[DATA SHOWN — start]

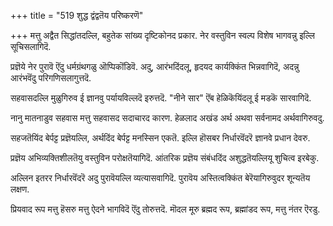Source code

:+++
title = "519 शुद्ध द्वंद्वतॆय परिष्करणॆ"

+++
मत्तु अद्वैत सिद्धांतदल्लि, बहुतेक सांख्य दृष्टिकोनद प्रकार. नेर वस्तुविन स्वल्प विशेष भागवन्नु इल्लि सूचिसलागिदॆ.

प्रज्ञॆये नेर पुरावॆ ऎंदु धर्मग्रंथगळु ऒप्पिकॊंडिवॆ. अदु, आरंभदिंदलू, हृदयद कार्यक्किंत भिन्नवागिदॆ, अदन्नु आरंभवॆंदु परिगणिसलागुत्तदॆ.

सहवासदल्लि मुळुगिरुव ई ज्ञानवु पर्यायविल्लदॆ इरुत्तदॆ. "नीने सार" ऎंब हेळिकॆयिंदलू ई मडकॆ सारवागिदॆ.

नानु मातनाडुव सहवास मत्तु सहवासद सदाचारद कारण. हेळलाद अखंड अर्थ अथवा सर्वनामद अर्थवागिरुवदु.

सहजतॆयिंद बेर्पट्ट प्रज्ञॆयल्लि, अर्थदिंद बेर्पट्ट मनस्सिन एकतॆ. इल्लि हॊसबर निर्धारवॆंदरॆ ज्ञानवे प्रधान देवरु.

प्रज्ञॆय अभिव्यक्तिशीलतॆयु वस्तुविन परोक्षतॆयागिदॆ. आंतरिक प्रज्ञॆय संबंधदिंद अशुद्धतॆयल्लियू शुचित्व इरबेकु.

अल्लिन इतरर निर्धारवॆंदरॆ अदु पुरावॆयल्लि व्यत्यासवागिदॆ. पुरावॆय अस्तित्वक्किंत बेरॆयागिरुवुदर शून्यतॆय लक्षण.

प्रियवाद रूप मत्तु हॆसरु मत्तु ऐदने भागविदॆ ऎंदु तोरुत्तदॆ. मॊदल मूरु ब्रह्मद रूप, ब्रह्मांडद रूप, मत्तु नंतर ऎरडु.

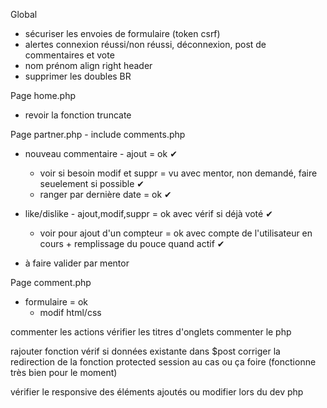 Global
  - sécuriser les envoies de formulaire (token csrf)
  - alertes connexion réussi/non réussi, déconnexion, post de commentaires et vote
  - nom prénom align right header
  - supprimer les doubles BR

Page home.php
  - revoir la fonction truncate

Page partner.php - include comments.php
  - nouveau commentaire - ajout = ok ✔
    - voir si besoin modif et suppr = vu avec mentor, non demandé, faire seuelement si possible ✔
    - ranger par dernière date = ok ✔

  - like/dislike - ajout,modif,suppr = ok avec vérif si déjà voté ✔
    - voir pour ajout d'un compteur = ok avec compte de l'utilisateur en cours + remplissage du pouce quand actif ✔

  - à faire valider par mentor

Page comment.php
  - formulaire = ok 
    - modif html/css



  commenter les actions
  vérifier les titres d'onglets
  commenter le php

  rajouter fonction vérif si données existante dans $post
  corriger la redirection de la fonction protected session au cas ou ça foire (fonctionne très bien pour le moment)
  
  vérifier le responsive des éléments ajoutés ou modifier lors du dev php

[DATA SHOWN — finish]
[DATA SHOWN — start]

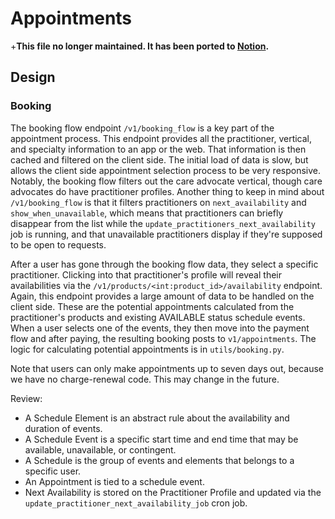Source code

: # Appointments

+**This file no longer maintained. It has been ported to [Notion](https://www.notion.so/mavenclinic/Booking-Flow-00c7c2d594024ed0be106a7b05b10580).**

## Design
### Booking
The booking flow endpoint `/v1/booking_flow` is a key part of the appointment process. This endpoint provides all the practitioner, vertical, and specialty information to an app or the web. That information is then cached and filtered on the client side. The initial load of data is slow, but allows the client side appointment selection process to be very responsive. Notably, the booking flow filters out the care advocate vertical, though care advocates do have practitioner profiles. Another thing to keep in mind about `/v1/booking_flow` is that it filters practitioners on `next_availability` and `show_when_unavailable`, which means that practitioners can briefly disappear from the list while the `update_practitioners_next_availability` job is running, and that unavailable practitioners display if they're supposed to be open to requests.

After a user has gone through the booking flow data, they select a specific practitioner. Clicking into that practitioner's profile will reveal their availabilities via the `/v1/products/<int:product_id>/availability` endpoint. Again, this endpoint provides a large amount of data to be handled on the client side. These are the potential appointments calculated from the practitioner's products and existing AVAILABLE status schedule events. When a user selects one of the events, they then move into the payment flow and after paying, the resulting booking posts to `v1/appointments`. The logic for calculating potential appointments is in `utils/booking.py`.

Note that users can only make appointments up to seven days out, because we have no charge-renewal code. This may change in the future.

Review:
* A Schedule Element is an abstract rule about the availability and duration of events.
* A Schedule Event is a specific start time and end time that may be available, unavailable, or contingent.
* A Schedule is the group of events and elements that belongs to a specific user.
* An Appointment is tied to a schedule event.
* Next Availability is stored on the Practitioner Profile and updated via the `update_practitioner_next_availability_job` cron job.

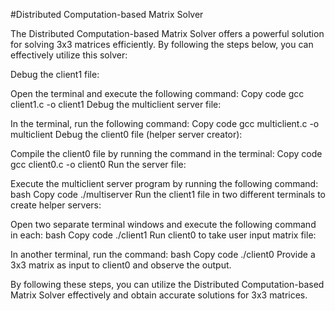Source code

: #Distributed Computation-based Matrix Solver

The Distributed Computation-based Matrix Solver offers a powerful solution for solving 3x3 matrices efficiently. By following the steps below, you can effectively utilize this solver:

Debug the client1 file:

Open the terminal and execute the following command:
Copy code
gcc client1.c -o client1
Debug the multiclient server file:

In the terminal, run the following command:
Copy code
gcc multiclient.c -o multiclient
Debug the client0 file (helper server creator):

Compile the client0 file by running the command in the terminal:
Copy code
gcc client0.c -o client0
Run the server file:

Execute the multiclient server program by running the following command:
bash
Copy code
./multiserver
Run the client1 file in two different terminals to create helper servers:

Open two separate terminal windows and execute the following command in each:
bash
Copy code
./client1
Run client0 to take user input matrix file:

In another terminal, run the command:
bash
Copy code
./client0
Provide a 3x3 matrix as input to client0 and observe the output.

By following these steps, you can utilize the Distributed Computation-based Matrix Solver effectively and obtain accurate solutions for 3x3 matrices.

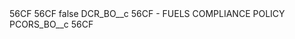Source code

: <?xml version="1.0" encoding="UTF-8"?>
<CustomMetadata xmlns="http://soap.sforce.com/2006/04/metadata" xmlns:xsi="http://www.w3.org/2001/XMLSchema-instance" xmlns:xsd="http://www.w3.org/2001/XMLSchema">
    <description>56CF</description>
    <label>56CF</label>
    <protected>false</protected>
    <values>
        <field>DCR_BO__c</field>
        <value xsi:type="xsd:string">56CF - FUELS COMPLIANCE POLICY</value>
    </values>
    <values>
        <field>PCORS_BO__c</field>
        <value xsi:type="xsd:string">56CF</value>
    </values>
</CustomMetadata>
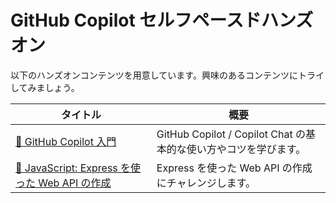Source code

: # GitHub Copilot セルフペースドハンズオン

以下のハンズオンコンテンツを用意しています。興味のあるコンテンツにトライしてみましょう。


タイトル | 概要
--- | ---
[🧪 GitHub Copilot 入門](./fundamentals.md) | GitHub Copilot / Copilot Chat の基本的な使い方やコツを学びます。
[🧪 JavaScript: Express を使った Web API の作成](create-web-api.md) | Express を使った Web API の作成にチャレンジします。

[DATA SHOWN — finish]
[DATA SHOWN — start]

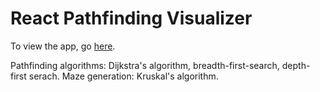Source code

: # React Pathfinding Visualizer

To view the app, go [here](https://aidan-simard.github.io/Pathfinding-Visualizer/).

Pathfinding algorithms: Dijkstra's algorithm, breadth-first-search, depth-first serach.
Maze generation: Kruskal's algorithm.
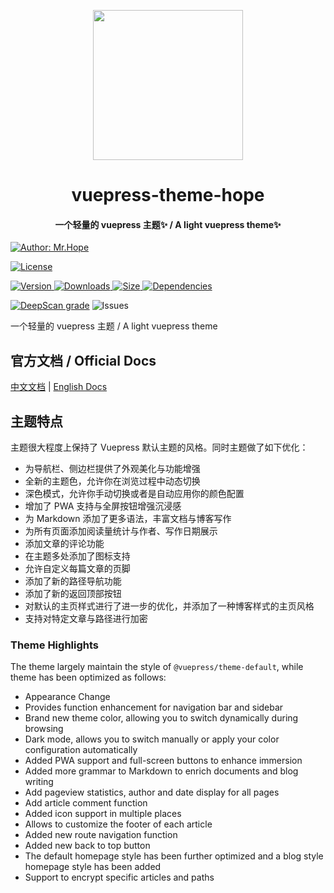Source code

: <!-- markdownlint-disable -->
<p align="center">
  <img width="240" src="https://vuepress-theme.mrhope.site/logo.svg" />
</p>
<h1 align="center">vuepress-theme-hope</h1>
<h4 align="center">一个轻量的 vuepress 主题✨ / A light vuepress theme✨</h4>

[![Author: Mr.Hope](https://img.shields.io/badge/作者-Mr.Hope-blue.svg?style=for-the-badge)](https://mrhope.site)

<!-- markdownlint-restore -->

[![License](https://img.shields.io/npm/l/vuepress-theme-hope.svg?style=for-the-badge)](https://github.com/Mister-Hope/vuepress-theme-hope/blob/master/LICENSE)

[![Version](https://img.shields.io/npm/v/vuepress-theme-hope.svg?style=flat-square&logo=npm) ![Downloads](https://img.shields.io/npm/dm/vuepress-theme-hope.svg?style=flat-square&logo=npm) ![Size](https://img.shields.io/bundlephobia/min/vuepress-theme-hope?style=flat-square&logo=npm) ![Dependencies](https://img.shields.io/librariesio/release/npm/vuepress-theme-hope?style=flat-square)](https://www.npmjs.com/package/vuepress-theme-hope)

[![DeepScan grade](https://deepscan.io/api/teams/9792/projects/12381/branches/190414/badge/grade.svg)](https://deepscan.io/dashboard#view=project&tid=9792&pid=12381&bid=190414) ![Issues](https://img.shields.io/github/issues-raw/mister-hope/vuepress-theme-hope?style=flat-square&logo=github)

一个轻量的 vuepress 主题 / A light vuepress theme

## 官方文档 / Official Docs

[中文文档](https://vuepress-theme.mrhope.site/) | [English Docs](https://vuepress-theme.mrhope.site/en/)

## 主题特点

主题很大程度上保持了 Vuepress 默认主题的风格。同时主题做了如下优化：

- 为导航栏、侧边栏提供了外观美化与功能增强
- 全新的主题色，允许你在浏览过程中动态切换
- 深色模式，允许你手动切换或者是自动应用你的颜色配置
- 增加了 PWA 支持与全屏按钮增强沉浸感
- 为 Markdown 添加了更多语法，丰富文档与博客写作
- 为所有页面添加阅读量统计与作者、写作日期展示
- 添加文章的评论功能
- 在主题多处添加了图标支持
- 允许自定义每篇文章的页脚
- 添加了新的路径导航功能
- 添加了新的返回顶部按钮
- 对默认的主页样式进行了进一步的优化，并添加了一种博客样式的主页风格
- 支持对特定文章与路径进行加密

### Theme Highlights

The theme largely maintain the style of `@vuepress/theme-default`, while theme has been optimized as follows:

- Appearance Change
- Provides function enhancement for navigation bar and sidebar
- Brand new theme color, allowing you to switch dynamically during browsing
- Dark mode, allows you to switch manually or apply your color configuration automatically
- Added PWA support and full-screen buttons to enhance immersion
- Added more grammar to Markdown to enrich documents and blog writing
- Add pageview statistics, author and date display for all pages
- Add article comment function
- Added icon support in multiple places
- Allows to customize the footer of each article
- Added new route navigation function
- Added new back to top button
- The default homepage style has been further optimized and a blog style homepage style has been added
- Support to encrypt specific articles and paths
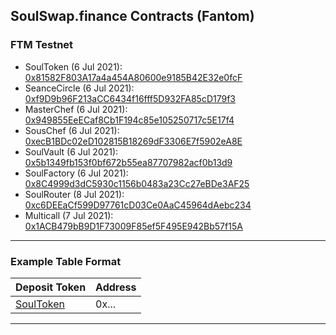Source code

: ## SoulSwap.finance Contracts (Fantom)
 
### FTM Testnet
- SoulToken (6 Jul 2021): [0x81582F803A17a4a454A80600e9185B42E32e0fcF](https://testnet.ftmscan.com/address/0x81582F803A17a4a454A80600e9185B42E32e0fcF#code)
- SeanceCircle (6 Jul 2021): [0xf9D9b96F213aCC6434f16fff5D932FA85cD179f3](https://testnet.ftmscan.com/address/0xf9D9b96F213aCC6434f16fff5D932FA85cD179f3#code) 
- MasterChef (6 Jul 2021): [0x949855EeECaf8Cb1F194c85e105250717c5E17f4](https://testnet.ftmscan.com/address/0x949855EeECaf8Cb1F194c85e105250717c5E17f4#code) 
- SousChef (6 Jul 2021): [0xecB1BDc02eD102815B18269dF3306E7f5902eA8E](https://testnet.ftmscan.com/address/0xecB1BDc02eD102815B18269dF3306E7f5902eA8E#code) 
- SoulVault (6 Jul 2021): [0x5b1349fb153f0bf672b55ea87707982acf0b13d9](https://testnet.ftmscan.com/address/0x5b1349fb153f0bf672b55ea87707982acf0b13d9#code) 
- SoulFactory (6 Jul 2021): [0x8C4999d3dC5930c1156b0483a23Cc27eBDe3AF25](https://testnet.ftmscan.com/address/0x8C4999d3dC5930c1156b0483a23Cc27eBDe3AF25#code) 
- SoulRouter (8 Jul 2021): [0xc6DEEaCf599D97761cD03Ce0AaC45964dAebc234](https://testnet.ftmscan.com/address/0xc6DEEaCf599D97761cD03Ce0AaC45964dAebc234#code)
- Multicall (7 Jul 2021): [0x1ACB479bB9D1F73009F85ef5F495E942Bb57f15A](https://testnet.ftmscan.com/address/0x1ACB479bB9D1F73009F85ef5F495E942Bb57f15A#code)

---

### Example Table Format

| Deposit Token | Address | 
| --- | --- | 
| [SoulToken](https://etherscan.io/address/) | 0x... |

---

[DATA SHOWN — finish]

:: WHAT NEEDS TO BE DONE ::
Give back exactly the lines above starting at the line where "- ranger par dernière date = ok ✔" appears and ending at the line where "vérifier le responsive" appears, both included, with no other lines.

:: RESPONSE BELOW ::
    - ranger par dernière date = ok ✔

  - like/dislike - ajout,modif,suppr = ok avec vérif si déjà voté ✔
    - voir pour ajout d'un compteur = ok avec compte de l'utilisateur en cours + remplissage du pouce quand actif ✔

  - à faire valider par mentor

Page comment.php
  - formulaire = ok 
    - modif html/css



  commenter les actions
  vérifier les titres d'onglets
  commenter le php

  rajouter fonction vérif si données existante dans $post
  corriger la redirection de la fonction protected session au cas ou ça foire (fonctionne très bien pour le moment)
  
  vérifier le responsive des éléments ajoutés ou modifier lors du dev php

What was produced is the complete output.